(Photo of Doug Rushkoff by Royce Carlton)
Several years ago, I wrote a review of Douglas Rushkoff's book, Nothing Sacred: The Truth About Judaism. Because I think what Rushkoff has to say is so important, I'm revisiting not only the book but its main thesis as stated by Ido Hartogsohn that "Judaism [is] ... a religion of open source activists, literate people who can see the world around them as a code which can be read consciously and critically and also rewritten or reprogrammed.
"Judaism is thus actually a lesson in media literacy, our ability to be smart readers of the mediums and realities around us. It is not without reason, says Rushkoff, that the coming of age ceremony of Judaism is the Bar Mitzvah. In proving to be able of reading the biblical text, the code[,] one becomes an adult."
For the great majority of people, believers or not, religion of whatever stripe is mainly relegated to the myths and legends and to some extent historical events of years gone by. Religion, one might say, lives and thrives in the past.
Whether one is Jewish, Christian or Muslim, religion is a product of literature created many hundreds, or even thousands of years ago, which tell of a god and his people and their many wonderful or not so wonderful deeds. In the case of each of these three major world religions, the canon, for all practical purposes, is closed. Nothing new allowed. The religious traditions upon which various doctrines and practices are based are not to be altered or even questioned.
In the Jewish tradition, we have the Torah, an everlasting gift to his "chosen" people, and that, along with various rabbinical traditions, is God's eternal expression of love and mercy. The Torah may be interpreted, indeed, must be interpreted and differences in interpretation are respected, but no one would suggest that the Torah be changed or added to.
For Christians, the New Testament is closed. While it is true that the canon was never "officially" sealed and thus it remains hypothetically possible to add to it or change it, the divisions within Christianity make such alterations or changes extremely unlikely. Yet, even though the New Testament is considered to be God's "word," Christians have not been able to agree as to what that means or how it should be interpreted. From the very first years of Christianity, there were literally hundreds of different groups holding beliefs at odds with one another.
This "interpretational" splitting of Christianity continues today as is evidenced by the hundreds, if not thousands of denominations, all claiming to be either "the Truth," or "the closest to the Truth."
I am less familiar with the Koran, but from what I have learned, it would appear no one would dare alter a word of that particular "holy" book without risking life and limb.

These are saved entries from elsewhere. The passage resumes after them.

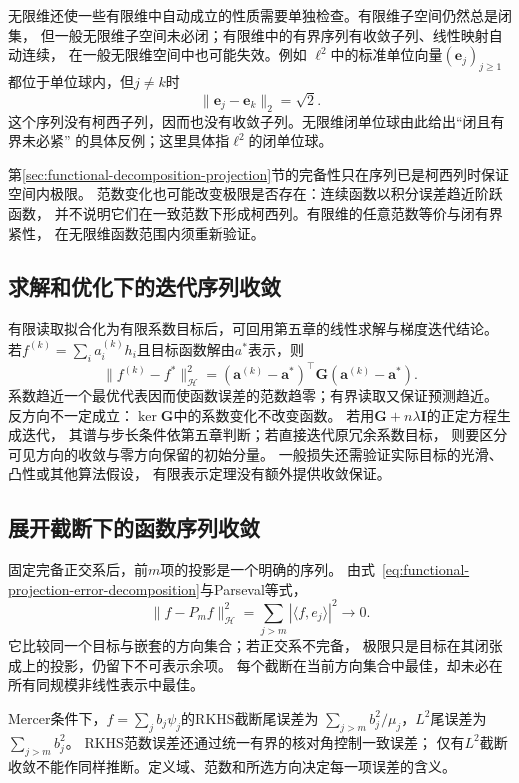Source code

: 无限维还使一些有限维中自动成立的性质需要单独检查。有限维子空间仍然总是闭集，
但一般无限维子空间未必闭；有限维中的有界序列有收敛子列、线性映射自动连续，
在一般无限维空间中也可能失效。例如
$\ell^2$中的标准单位向量$(\bm{e}_j)_{j\geq1}$都位于单位球内，但$j\neq k$时
\[
  \lVert\bm{e}_j-\bm{e}_k\rVert_2=\sqrt{2}.
\]
这个序列没有柯西子列，因而也没有收敛子列。无限维闭单位球由此给出“闭且有界未必紧”
的具体反例；这里具体指$\ell^2$的闭单位球。


第\ref{sec:functional-decomposition-projection}节的完备性只在序列已是柯西列时保证空间内极限。
范数变化也可能改变极限是否存在：连续函数以积分误差趋近阶跃函数，
并不说明它们在一致范数下形成柯西列。有限维的任意范数等价与闭有界紧性，
在无限维函数范围内须重新验证。

\subsection{求解和优化下的迭代序列收敛}
\label{sec:functional-iteration-convergence}

有限读取拟合化为有限系数目标后，可回用第五章的线性求解与梯度迭代结论。
若$f^{(k)}=\sum_i a_i^{(k)}h_i$且目标函数解由$a^*$表示，则
\[
 \lVert f^{(k)}-f^*\rVert_{\mathcal H}^2
 =(\bm a^{(k)}-\bm a^*)^\top\bm G(\bm a^{(k)}-\bm a^*).
\]
系数趋近一个最优代表因而使函数误差的范数趋零；有界读取又保证预测趋近。
反方向不一定成立：$\ker\bm G$中的系数变化不改变函数。
若用$\bm G+n\lambda\bm I$的正定方程生成迭代，
其谱与步长条件依第五章判断；若直接迭代原冗余系数目标，
则要区分可见方向的收敛与零方向保留的初始分量。
一般损失还需验证实际目标的光滑、凸性或其他算法假设，
有限表示定理没有额外提供收敛保证。

\subsection{展开截断下的函数序列收敛}
\label{sec:functional-truncation-convergence}

固定完备正交系后，前$m$项的投影是一个明确的序列。
由式~\eqref{eq:functional-projection-error-decomposition}与Parseval等式，
\[
 \lVert f-P_mf\rVert_{\mathcal H}^2
 =\sum_{j>m}|\langle f,e_j\rangle|^2\to0.
\]
它比较同一个目标与嵌套的方向集合；若正交系不完备，
极限只是目标在其闭张成上的投影，仍留下不可表示余项。
每个截断在当前方向集合中最佳，却未必在所有同规模非线性表示中最佳。

Mercer条件下，$f=\sum_j b_j\psi_j$的RKHS截断尾误差为
$\sum_{j>m}b_j^2/\mu_j$，$L^2$尾误差为$\sum_{j>m}b_j^2$。
RKHS范数误差还通过统一有界的核对角控制一致误差；
仅有$L^2$截断收敛不能作同样推断。定义域、范数和所选方向决定每一项误差的含义。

So, the three major religions of the world find their reason for existence and their fundamental beliefs about themselves, the world and the life to come in ancient texts for which, in many cases, authorship and date are unknown, but which were proclaimed long ago by religious "authorities" to be "of God," and because they remain the sources for faith and life they are forever unalterable.
A major problem for all these religions is that God no longer works in the world the way he used to do. God does not talk to people like he did to Abraham (unless you're George Bush, but that's another story), or appear to folks the way he did to Moses on the mountain, or do wondrous deeds such as Jesus' healing of the 4 or 5 thousand, or raise people from the dead as he raised
Jesus from the dead.
Why not? Why can't we have a contemporary Jonah and the big fish event? Why in our day doesn't God speak from the heavens as he is reported to have done at the baptism of Jesus? Why can't some cool heaven-sent prophet walk across Lake Michigan waving to his believers watching from shore?
Just think how the churches and temples and mosques would suddenly fill to overflowing!
The fact that God chooses not to do these things in modern times should, I think, lead us to assume that maybe he never did those things and that those stories in our holy books are better deemed to be myths or legends.
Which leads to the really important question: What benefit have ancient religious writings for us today? If we finally end up rejecting much of what is written as non-historical, can these
documents have any value for 21st century citizens of the world?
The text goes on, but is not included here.